── Available data ──

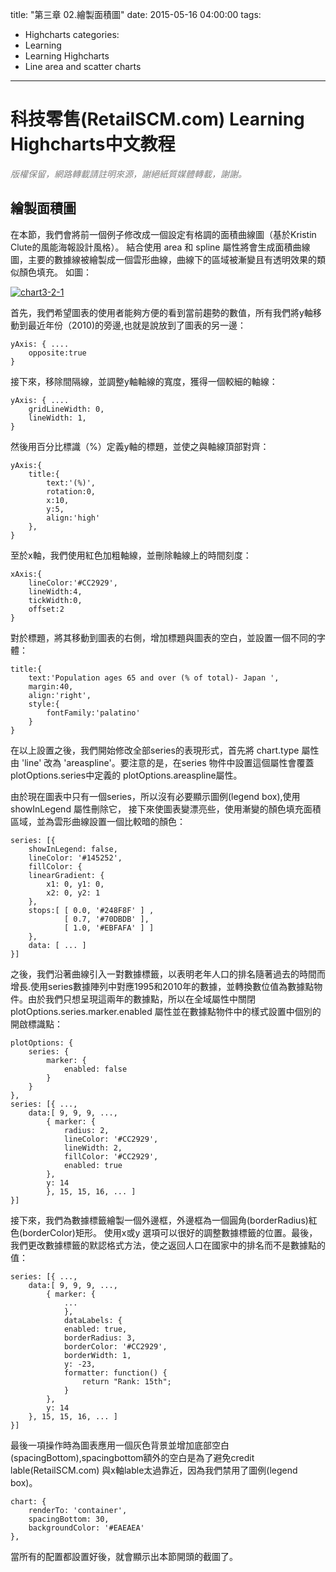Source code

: title: "第三章 02.繪製面積圖"
date: 2015-05-16 04:00:00
tags:
  - Highcharts
categories:
  - Learning
  - Learning Highcharts
  - Line area and scatter charts
---

# 科技零售(RetailSCM.com) Learning Highcharts中文教程

_<span style="color: #808080;">版權保留，網路轉載請註明來源，謝絕紙質媒體轉載，謝謝。</span>_

## 繪製面積圖

在本節，我們會將前一個例子修改成一個設定有格調的面積曲線圖（基於Kristin Clute的風能海報設計風格）。 結合使用 area 和 spline 屬性將會生成面積曲線圖，主要的數據線被繪製成一個雲形曲線，曲線下的區域被漸變且有透明效果的類似顏色填充。 如圖：

[![chart3-2-1](/images/learning_highcharts/chart3-2-1.jpg)](/images/learning_highcharts/chart3-2-1.jpg)

<!--more-->

首先，我們希望圖表的使用者能夠方便的看到當前趨勢的數值，所有我們將y軸移動到最近年份（2010)的旁邊,也就是說放到了圖表的另一邊：

    yAxis: { ....
        opposite:true
    }

接下來，移除間隔線，並調整y軸軸線的寬度，獲得一個較細的軸線：

    yAxis: { ....
        gridLineWidth: 0,
        lineWidth: 1,
    }

然後用百分比標識（%）定義y軸的標題，並使之與軸線頂部對齊：

    yAxis:{
        title:{
            text:'(%)',
            rotation:0,
            x:10,
            y:5,
            align:'high'
        },
    }

至於x軸，我們使用紅色加粗軸線，並刪除軸線上的時間刻度：

    xAxis:{
        lineColor:'#CC2929',
        lineWidth:4,
        tickWidth:0,
        offset:2
    }

對於標題，將其移動到圖表的右側，增加標題與圖表的空白，並設置一個不同的字體：

    title:{
        text:'Population ages 65 and over (% of total)- Japan ',
        margin:40,
        align:'right',
        style:{
            fontFamily:'palatino'
        }
    }

在以上設置之後，我們開始修改全部series的表現形式，首先將 chart.type 屬性由 'line' 改為 'areaspline'。要注意的是，在series 物件中設置這個屬性會覆蓋plotOptions.series中定義的 plotOptions.areaspline屬性。

由於現在圖表中只有一個series，所以沒有必要顯示圖例(legend box),使用 showInLegend 屬性刪除它， 接下來使圖表變漂亮些，使用漸變的顏色填充面積區域，並為雲形曲線設置一個比較暗的顏色：

    series: [{
        showInLegend: false,
        lineColor: '#145252',
        fillColor: {
        linearGradient: {
            x1: 0, y1: 0,
            x2: 0, y2: 1
        },
        stops:[ [ 0.0, '#248F8F' ] ,
                [ 0.7, '#70DBDB' ],
                [ 1.0, '#EBFAFA' ] ]
        },
        data: [ ... ]
    }]

之後，我們沿著曲線引入一對數據標籤，以表明老年人口的排名隨著過去的時間而增長.使用series數據陣列中對應1995和2010年的數據，並轉換數位值為數據點物件。由於我們只想呈現這兩年的數據點，所以在全域屬性中關閉 plotOptions.series.marker.enabled 屬性並在數據點物件中的樣式設置中個別的開啟標識點：

    plotOptions: {
        series: {
            marker: {
                enabled: false
            }
        }
    },
    series: [{ ...,
        data:[ 9, 9, 9, ...,
            { marker: {
                radius: 2,
                lineColor: '#CC2929',
                lineWidth: 2,
                fillColor: '#CC2929',
                enabled: true
            },
            y: 14
            }, 15, 15, 16, ... ]
    }]

接下來，我們為數據標籤繪製一個外邊框，外邊框為一個圓角(borderRadius)紅色(borderColor)矩形。 使用x或y 選項可以很好的調整數據標籤的位置。最後，我們更改數據標籤的默認格式方法，使之返回人口在國家中的排名而不是數據點的值：

    series: [{ ...,
        data:[ 9, 9, 9, ...,
            { marker: {
                ...
                },
                dataLabels: {
                enabled: true,
                borderRadius: 3,
                borderColor: '#CC2929',
                borderWidth: 1,
                y: -23,
                formatter: function() {
                    return "Rank: 15th";
                }
            },
            y: 14
        }, 15, 15, 16, ... ]
    }]

最後一項操作時為圖表應用一個灰色背景並增加底部空白(spacingBottom),spacingbottom額外的空白是為了避免credit lable(RetailSCM.com) 與x軸lable太過靠近，因為我們禁用了圖例(legend box)。

    chart: {
        renderTo: 'container',
        spacingBottom: 30,
        backgroundColor: '#EAEAEA'
    },

當所有的配置都設置好後，就會顯示出本節開頭的截圖了。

───

> **Exercise prompt**:
An exact copy of the material above is required, minus its images.

> **Solved problem**:
Source code

: title: "第三章 02.繪製面積圖"
date: 2015-05-16 04:00:00
tags:
  - Highcharts
categories:
  - Learning
  - Learning Highcharts
  - Line area and scatter charts
---

# 科技零售(RetailSCM.com) Learning Highcharts中文教程

_<span style="color: #808080;">版權保留，網路轉載請註明來源，謝絕紙質媒體轉載，謝謝。</span>_

## 繪製面積圖

在本節，我們會將前一個例子修改成一個設定有格調的面積曲線圖（基於Kristin Clute的風能海報設計風格）。 結合使用 area 和 spline 屬性將會生成面積曲線圖，主要的數據線被繪製成一個雲形曲線，曲線下的區域被漸變且有透明效果的類似顏色填充。 如圖：

[![chart3-2-1](/images/learning_highcharts/chart3-2-1.jpg)](/images/learning_highcharts/chart3-2-1.jpg)

<!--more-->

首先，我們希望圖表的使用者能夠方便的看到當前趨勢的數值，所有我們將y軸移動到最近年份（2010)的旁邊,也就是說放到了圖表的另一邊：

    yAxis: { ....
        opposite:true
    }

接下來，移除間隔線，並調整y軸軸線的寬度，獲得一個較細的軸線：

    yAxis: { ....
        gridLineWidth: 0,
        lineWidth: 1,
    }

然後用百分比標識（%）定義y軸的標題，並使之與軸線頂部對齊：

    yAxis:{
        title:{
            text:'(%)',
            rotation:0,
            x:10,
            y:5,
            align:'high'
        },
    }

至於x軸，我們使用紅色加粗軸線，並刪除軸線上的時間刻度：

    xAxis:{
        lineColor:'#CC2929',
        lineWidth:4,
        tickWidth:0,
        offset:2
    }

對於標題，將其移動到圖表的右側，增加標題與圖表的空白，並設置一個不同的字體：

    title:{
        text:'Population ages 65 and over (% of total)- Japan ',
        margin:40,
        align:'right',
        style:{
            fontFamily:'palatino'
        }
    }

在以上設置之後，我們開始修改全部series的表現形式，首先將 chart.type 屬性由 'line' 改為 'areaspline'。要注意的是，在series 物件中設置這個屬性會覆蓋plotOptions.series中定義的 plotOptions.areaspline屬性。

由於現在圖表中只有一個series，所以沒有必要顯示圖例(legend box),使用 showInLegend 屬性刪除它， 接下來使圖表變漂亮些，使用漸變的顏色填充面積區域，並為雲形曲線設置一個比較暗的顏色：

    series: [{
        showInLegend: false,
        lineColor: '#145252',
        fillColor: {
        linearGradient: {
            x1: 0, y1: 0,
            x2: 0, y2: 1
        },
        stops:[ [ 0.0, '#248F8F' ] ,
                [ 0.7, '#70DBDB' ],
                [ 1.0, '#EBFAFA' ] ]
        },
        data: [ ... ]
    }]

之後，我們沿著曲線引入一對數據標籤，以表明老年人口的排名隨著過去的時間而增長.使用series數據陣列中對應1995和2010年的數據，並轉換數位值為數據點物件。由於我們只想呈現這兩年的數據點，所以在全域屬性中關閉 plotOptions.series.marker.enabled 屬性並在數據點物件中的樣式設置中個別的開啟標識點：

    plotOptions: {
        series: {
            marker: {
                enabled: false
            }
        }
    },
    series: [{ ...,
        data:[ 9, 9, 9, ...,
            { marker: {
                radius: 2,
                lineColor: '#CC2929',
                lineWidth: 2,
                fillColor: '#CC2929',
                enabled: true
            },
            y: 14
            }, 15, 15, 16, ... ]
    }]

接下來，我們為數據標籤繪製一個外邊框，外邊框為一個圓角(borderRadius)紅色(borderColor)矩形。 使用x或y 選項可以很好的調整數據標籤的位置。最後，我們更改數據標籤的默認格式方法，使之返回人口在國家中的排名而不是數據點的值：

    series: [{ ...,
        data:[ 9, 9, 9, ...,
            { marker: {
                ...
                },
                dataLabels: {
                enabled: true,
                borderRadius: 3,
                borderColor: '#CC2929',
                borderWidth: 1,
                y: -23,
                formatter: function() {
                    return "Rank: 15th";
                }
            },
            y: 14
        }, 15, 15, 16, ... ]
    }]

最後一項操作時為圖表應用一個灰色背景並增加底部空白(spacingBottom),spacingbottom額外的空白是為了避免credit lable(RetailSCM.com) 與x軸lable太過靠近，因為我們禁用了圖例(legend box)。

    chart: {
        renderTo: 'container',
        spacingBottom: 30,
        backgroundColor: '#EAEAEA'
    },

當所有的配置都設置好後，就會顯示出本節開頭的截圖了。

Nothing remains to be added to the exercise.